21 Mar
2008
Private Investigation Reveals Fraudulent Sale

The Honorable Dino Melaye, Nigeria’s House of Representatives’ committee chairman on Information and National Orientation, has recently revealed that the sales of a local company, the Delta Steel Company, of Ovwian-Aladja in the Delta State, to a company from India was fraudulent. The sale was conducted by the country’s Bureau of Public Enterprises. Moreover, Melaye added that companies hailing from Australia and Russia recently visited Nigeria in order to value the Ajaokuta Steel Company; the company from India also bought the Ajaoukuta Steel Company, and the Bureau of Public Enterprises also undervalued it.

Melaye revealed all this as a result of a private investigation which he had conducted regarding the work of Global Infrastructure Nigeria Limited (or GINL) as it bought the Delta Steel Company. Through his investigation, Melaye found that the GINL had emerged as the highest bidder for the Delta Steel Company despite the fact that the GINL had not even participated in the bidding.

Truly, private investigation is more than just following people around in order to discover if they are being faithful to their spouses or significant others, or combing the streets and alleys in the search of a missing child. Private investigation can be as low profile and as secretive as someone handing over a suitcase of money in order to find out if a person if duping a family out of its inheritance; or it can be as complex and as high profile as the case presented above, where a government official accuses a bureau of participating in fraudulent activity.

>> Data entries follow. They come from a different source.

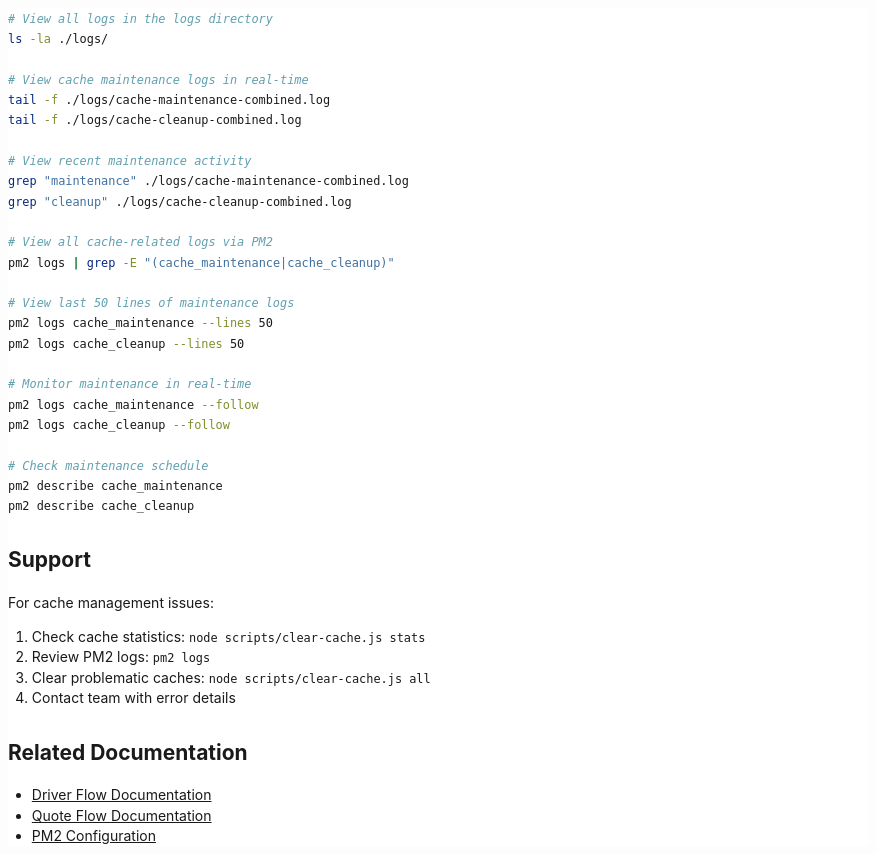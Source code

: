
 ```bash
# View all logs in the logs directory
ls -la ./logs/

# View cache maintenance logs in real-time
tail -f ./logs/cache-maintenance-combined.log
tail -f ./logs/cache-cleanup-combined.log

# View recent maintenance activity
grep "maintenance" ./logs/cache-maintenance-combined.log
grep "cleanup" ./logs/cache-cleanup-combined.log

# View all cache-related logs via PM2
pm2 logs | grep -E "(cache_maintenance|cache_cleanup)"

# View last 50 lines of maintenance logs
pm2 logs cache_maintenance --lines 50
pm2 logs cache_cleanup --lines 50

# Monitor maintenance in real-time
pm2 logs cache_maintenance --follow
pm2 logs cache_cleanup --follow

# Check maintenance schedule
pm2 describe cache_maintenance
pm2 describe cache_cleanup
```

## Support

For cache management issues:

1. Check cache statistics: `node scripts/clear-cache.js stats`
2. Review PM2 logs: `pm2 logs`
3. Clear problematic caches: `node scripts/clear-cache.js all`
4. Contact team with error details

## Related Documentation

- [Driver Flow Documentation](./driver-flow.md)
- [Quote Flow Documentation](./quote-flow.md)
- [PM2 Configuration](./ecosystem.config.cjs)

In the United States, private investigation may also require knowledge of computers, in order to best search through databases; accounting, in order to find out if a company’s auditing work is truthful; and of course, some extent of self-defense, in order to protect oneself against the less civilized elements of society. According to government statistics  private investigators hail from such fields as insurance, accounting, the military and intelligence, and law enforcement. Of the fifty-two thousand private investigators licensed to work in 2006, a little over a third were working in investigation and security services.

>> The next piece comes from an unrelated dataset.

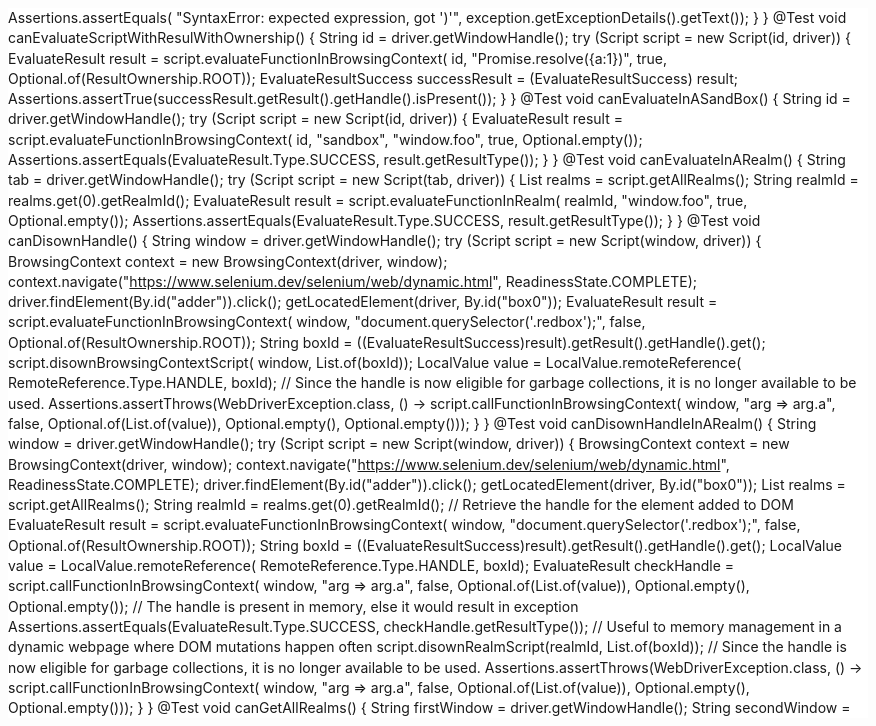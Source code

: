 Assertions.assertEquals(                         "SyntaxError: expected expression, got ')'", exception.getExceptionDetails().getText());             }         }              @Test         void canEvaluateScriptWithResulWithOwnership() {             String id = driver.getWindowHandle();             try (Script script = new Script(id, driver)) {                 EvaluateResult result =                         script.evaluateFunctionInBrowsingContext(                                 id, "Promise.resolve({a:1})", true, Optional.of(ResultOwnership.ROOT));                      EvaluateResultSuccess successResult = (EvaluateResultSuccess) result;                 Assertions.assertTrue(successResult.getResult().getHandle().isPresent());             }         }              @Test         void canEvaluateInASandBox() {             String id = driver.getWindowHandle();             try (Script script = new Script(id, driver)) {                 EvaluateResult result =                         script.evaluateFunctionInBrowsingContext(                                 id, "sandbox", "window.foo", true, Optional.empty());                           Assertions.assertEquals(EvaluateResult.Type.SUCCESS, result.getResultType());             }         }              @Test         void canEvaluateInARealm() {             String tab = driver.getWindowHandle();             try (Script script = new Script(tab, driver)) {                 List<RealmInfo> realms = script.getAllRealms();                 String realmId = realms.get(0).getRealmId();                      EvaluateResult result =                         script.evaluateFunctionInRealm(                                 realmId, "window.foo", true, Optional.empty());                      Assertions.assertEquals(EvaluateResult.Type.SUCCESS, result.getResultType());             }         }              @Test         void canDisownHandle() {             String window = driver.getWindowHandle();             try (Script script = new Script(window, driver)) {                 BrowsingContext context = new BrowsingContext(driver, window);                      context.navigate("https://www.selenium.dev/selenium/web/dynamic.html", ReadinessState.COMPLETE);                      driver.findElement(By.id("adder")).click();                      getLocatedElement(driver, By.id("box0"));                      EvaluateResult result =                         script.evaluateFunctionInBrowsingContext(                                 window, "document.querySelector('.redbox');", false, Optional.of(ResultOwnership.ROOT));                 String boxId = ((EvaluateResultSuccess)result).getResult().getHandle().get();                      script.disownBrowsingContextScript(                                 window, List.of(boxId));                      LocalValue value =                         LocalValue.remoteReference(                                 RemoteReference.Type.HANDLE, boxId);                      // Since the handle is now eligible for garbage collections, it is no longer available to be used.                 Assertions.assertThrows(WebDriverException.class, () -> script.callFunctionInBrowsingContext(                         window,                         "arg => arg.a",                         false, Optional.of(List.of(value)),                         Optional.empty(),                         Optional.empty()));             }         }              @Test         void canDisownHandleInARealm() {             String window = driver.getWindowHandle();             try (Script script = new Script(window, driver)) {                 BrowsingContext context = new BrowsingContext(driver, window);                      context.navigate("https://www.selenium.dev/selenium/web/dynamic.html", ReadinessState.COMPLETE);                      driver.findElement(By.id("adder")).click();                      getLocatedElement(driver, By.id("box0"));                      List<RealmInfo> realms = script.getAllRealms();                 String realmId = realms.get(0).getRealmId();                      // Retrieve the handle for the element added to DOM                 EvaluateResult result =                         script.evaluateFunctionInBrowsingContext(                                 window, "document.querySelector('.redbox');", false, Optional.of(ResultOwnership.ROOT));                 String boxId = ((EvaluateResultSuccess)result).getResult().getHandle().get();                      LocalValue value =                         LocalValue.remoteReference(                                 RemoteReference.Type.HANDLE, boxId);                      EvaluateResult checkHandle = script.callFunctionInBrowsingContext(                         window,                         "arg => arg.a",                         false, Optional.of(List.of(value)),                         Optional.empty(),                         Optional.empty());                      // The handle is present in memory, else it would result in exception                 Assertions.assertEquals(EvaluateResult.Type.SUCCESS, checkHandle.getResultType());                      // Useful to memory management in a dynamic webpage where DOM mutations happen often                 script.disownRealmScript(realmId, List.of(boxId));                      // Since the handle is now eligible for garbage collections, it is no longer available to be used.                 Assertions.assertThrows(WebDriverException.class, () -> script.callFunctionInBrowsingContext(                         window,                         "arg => arg.a",                         false, Optional.of(List.of(value)),                         Optional.empty(),                         Optional.empty()));             }         }              @Test         void canGetAllRealms() {             String firstWindow = driver.getWindowHandle();             String secondWindow =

If you are interested in working as a private investigator, you will need to make yourself ready for irregular work hours, dangerous work, and even tedious days spent trailing people and keeping a low profile. Moreover, you may need to study a field relevant to your intended specialty. For instance, if you want to do work on computers, you will need a computer science background; if you intend to work with larger companies that want to look at records and financial fraud, you need to have a background in accountancy.